Kylie’s parents take me bush bashing – in the buggie we drive through the mulga towards water-holes they’ve only seen from the air. Pelicans and galahs take to the air as we arrive. They are delighted to find their prize Hereford bull with a harem of cows. In the last roundup he’d been missing and they were worried he’d died. I pull my shirt off to enjoy the sun. “Put it back on” they tell me. “It’ll fry you.” I don’t argue. They have one big round-up a year and truck the stock out for sale. “A good sale means we can sink another bore.” “And a bad one?” “We pull our horns in.” On the way back they point out some holes in the dry river-bed where they have dug temporary watering holes. They identify the best places to dig by kangaroo scratch marks.

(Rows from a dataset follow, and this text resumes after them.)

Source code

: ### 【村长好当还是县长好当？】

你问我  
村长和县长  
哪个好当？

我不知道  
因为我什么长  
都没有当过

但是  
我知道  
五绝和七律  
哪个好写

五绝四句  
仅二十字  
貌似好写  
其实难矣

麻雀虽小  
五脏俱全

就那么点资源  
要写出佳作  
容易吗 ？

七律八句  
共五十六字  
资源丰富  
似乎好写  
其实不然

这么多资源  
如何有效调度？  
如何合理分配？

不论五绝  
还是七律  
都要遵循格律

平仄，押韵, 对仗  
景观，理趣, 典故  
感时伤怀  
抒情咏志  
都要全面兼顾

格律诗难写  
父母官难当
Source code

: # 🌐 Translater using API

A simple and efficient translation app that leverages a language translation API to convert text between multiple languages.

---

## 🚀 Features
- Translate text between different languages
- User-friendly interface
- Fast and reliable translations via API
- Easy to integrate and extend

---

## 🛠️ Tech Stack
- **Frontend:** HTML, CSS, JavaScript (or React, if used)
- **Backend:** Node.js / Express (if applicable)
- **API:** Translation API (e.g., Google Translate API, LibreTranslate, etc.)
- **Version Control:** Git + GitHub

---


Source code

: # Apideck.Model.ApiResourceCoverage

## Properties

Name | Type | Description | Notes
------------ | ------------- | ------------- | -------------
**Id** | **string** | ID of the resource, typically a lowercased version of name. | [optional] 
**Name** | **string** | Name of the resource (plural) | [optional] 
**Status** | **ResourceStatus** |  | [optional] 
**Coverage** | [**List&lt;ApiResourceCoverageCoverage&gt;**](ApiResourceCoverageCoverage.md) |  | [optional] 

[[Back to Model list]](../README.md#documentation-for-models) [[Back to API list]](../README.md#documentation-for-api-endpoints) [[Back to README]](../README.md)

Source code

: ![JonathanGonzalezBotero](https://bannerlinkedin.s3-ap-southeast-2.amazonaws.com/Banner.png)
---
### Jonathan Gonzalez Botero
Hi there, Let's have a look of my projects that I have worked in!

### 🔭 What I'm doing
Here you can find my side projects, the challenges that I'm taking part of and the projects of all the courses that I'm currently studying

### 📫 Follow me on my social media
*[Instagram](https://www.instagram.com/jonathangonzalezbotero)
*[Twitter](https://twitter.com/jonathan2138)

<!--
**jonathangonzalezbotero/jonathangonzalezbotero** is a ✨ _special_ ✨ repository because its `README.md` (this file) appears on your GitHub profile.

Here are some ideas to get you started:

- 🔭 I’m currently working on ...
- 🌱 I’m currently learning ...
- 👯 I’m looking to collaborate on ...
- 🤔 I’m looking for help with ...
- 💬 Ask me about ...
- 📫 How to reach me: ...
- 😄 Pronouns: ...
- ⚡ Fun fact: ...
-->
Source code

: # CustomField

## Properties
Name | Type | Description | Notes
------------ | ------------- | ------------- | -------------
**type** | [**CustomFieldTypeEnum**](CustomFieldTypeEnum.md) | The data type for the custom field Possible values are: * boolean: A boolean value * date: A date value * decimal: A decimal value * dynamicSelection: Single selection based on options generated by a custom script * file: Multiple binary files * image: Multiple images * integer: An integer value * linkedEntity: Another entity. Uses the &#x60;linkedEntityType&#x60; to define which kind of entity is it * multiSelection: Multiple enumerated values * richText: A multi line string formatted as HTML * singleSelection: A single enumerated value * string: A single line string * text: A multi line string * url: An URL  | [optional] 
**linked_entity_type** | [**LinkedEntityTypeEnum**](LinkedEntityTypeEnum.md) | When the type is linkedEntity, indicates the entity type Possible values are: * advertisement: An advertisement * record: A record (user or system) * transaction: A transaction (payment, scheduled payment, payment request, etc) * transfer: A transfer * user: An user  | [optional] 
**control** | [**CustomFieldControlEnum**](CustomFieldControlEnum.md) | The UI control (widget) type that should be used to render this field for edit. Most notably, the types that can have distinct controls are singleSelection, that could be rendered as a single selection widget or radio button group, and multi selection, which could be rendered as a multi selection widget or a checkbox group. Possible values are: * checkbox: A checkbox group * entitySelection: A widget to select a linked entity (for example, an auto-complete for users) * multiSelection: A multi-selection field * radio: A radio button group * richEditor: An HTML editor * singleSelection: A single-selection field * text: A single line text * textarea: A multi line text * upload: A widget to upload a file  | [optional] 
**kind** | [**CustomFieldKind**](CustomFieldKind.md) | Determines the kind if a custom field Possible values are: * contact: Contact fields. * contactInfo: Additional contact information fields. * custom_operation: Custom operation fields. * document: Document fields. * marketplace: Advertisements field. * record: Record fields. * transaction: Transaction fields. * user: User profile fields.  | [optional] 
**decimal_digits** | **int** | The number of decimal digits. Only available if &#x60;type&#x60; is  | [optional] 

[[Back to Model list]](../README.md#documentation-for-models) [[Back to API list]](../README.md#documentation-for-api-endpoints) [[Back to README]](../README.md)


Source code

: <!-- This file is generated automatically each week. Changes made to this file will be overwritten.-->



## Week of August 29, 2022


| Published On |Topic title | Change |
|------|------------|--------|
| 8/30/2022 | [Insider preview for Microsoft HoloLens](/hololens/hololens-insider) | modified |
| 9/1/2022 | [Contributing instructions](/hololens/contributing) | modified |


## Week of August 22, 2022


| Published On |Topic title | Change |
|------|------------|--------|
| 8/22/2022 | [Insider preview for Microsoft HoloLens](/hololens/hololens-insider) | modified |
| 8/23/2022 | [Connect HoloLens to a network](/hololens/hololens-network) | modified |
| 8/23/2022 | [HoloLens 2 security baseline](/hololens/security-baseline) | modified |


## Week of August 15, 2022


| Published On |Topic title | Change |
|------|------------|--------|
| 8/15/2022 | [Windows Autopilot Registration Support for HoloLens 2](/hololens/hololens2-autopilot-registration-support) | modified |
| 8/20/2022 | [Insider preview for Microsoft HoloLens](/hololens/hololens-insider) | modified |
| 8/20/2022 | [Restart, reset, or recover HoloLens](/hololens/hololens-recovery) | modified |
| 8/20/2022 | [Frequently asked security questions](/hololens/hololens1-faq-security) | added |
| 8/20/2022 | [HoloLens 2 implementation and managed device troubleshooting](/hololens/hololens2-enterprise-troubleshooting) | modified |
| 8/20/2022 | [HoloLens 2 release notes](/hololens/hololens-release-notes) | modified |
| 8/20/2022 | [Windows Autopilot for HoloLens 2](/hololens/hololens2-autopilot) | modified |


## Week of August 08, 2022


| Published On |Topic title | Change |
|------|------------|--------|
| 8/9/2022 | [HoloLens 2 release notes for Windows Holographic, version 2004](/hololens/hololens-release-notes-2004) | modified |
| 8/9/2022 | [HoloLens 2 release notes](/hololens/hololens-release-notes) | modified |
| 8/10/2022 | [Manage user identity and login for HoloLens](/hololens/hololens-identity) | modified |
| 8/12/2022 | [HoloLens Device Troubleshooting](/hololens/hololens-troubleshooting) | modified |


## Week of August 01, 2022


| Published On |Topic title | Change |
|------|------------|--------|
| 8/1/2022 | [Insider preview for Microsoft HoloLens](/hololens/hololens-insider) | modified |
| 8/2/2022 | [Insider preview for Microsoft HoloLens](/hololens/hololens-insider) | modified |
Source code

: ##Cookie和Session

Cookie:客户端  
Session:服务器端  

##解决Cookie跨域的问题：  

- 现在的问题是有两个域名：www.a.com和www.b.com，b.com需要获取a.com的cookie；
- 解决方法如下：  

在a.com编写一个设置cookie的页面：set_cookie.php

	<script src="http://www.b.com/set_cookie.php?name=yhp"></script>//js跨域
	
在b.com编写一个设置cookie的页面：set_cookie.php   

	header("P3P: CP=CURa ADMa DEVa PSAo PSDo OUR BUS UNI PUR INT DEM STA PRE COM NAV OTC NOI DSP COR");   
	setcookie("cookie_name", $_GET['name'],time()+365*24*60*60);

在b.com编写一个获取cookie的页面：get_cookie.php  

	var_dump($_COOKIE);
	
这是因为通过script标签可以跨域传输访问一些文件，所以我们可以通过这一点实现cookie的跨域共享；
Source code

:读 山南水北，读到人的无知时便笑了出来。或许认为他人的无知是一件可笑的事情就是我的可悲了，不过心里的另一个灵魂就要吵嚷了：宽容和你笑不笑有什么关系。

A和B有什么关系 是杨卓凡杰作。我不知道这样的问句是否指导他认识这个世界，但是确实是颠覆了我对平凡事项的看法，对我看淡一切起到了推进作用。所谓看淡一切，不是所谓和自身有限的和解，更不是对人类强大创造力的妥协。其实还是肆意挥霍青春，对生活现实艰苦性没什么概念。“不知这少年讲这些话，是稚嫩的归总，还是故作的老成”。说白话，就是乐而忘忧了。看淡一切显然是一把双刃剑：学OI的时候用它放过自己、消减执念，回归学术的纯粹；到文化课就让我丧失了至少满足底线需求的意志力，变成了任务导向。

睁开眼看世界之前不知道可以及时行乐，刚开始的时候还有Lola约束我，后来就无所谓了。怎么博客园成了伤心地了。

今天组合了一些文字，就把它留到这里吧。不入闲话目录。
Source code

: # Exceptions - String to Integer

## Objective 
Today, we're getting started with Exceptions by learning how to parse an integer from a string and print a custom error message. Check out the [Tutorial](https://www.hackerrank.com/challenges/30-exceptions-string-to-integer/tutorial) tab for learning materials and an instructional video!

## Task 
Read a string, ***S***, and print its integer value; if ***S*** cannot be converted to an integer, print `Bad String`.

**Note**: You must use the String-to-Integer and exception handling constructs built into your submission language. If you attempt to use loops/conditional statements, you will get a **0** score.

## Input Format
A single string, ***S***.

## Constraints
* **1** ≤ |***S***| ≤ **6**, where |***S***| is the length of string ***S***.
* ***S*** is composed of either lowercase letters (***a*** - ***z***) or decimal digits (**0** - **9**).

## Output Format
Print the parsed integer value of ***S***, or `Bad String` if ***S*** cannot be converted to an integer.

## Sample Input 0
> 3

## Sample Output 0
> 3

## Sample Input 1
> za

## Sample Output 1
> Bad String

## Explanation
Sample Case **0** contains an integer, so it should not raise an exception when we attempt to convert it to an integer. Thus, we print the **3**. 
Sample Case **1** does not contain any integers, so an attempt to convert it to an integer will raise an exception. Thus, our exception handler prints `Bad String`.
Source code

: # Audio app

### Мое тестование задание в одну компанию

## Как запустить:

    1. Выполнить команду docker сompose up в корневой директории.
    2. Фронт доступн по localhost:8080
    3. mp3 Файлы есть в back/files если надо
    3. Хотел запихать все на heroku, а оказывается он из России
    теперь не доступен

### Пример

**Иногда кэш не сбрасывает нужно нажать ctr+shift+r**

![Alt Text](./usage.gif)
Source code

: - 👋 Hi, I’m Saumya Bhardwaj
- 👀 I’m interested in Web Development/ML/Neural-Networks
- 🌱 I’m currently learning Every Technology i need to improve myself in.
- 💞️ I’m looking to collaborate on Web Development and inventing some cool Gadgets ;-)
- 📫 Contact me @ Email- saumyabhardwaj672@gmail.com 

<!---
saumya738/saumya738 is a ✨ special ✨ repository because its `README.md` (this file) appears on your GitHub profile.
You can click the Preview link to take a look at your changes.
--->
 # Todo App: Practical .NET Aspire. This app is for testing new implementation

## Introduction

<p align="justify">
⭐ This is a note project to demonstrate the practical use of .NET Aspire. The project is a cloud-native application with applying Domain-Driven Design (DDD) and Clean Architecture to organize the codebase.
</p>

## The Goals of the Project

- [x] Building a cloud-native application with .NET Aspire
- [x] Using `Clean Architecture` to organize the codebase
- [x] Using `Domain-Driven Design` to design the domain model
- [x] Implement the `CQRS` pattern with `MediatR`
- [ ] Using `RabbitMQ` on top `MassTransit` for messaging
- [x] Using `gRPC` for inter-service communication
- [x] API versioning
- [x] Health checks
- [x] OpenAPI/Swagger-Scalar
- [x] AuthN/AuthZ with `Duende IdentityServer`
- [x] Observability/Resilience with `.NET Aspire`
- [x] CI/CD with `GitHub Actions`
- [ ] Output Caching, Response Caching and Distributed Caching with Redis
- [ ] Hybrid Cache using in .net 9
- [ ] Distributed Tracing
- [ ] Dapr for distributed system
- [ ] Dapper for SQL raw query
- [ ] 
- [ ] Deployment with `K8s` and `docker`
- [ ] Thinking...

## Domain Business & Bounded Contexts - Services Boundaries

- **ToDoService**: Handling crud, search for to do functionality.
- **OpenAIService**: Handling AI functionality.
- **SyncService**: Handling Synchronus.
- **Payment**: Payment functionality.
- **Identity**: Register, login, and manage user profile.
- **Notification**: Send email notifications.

During my last evening, Kylie taking the meat out to the freezer almost steps on a brown snake. If it had bitten there was no way the Flying Doctor could land at night. She would not have survived. I’m more concerned than they are. “We live with this.” Kylie says “I wouldn’t like to be anywhere else.” At night, under bright stars, I hear the heifer calf savaged by dingos cropping the lawn. Miles to the west there was a flash of lightning. In time the rumble of distant thunder arrived. Could the much-needed change in the weather be coming. I sensed Kylie, her parents, the animals, the bush all willing it to rain. No, it was a dry blow.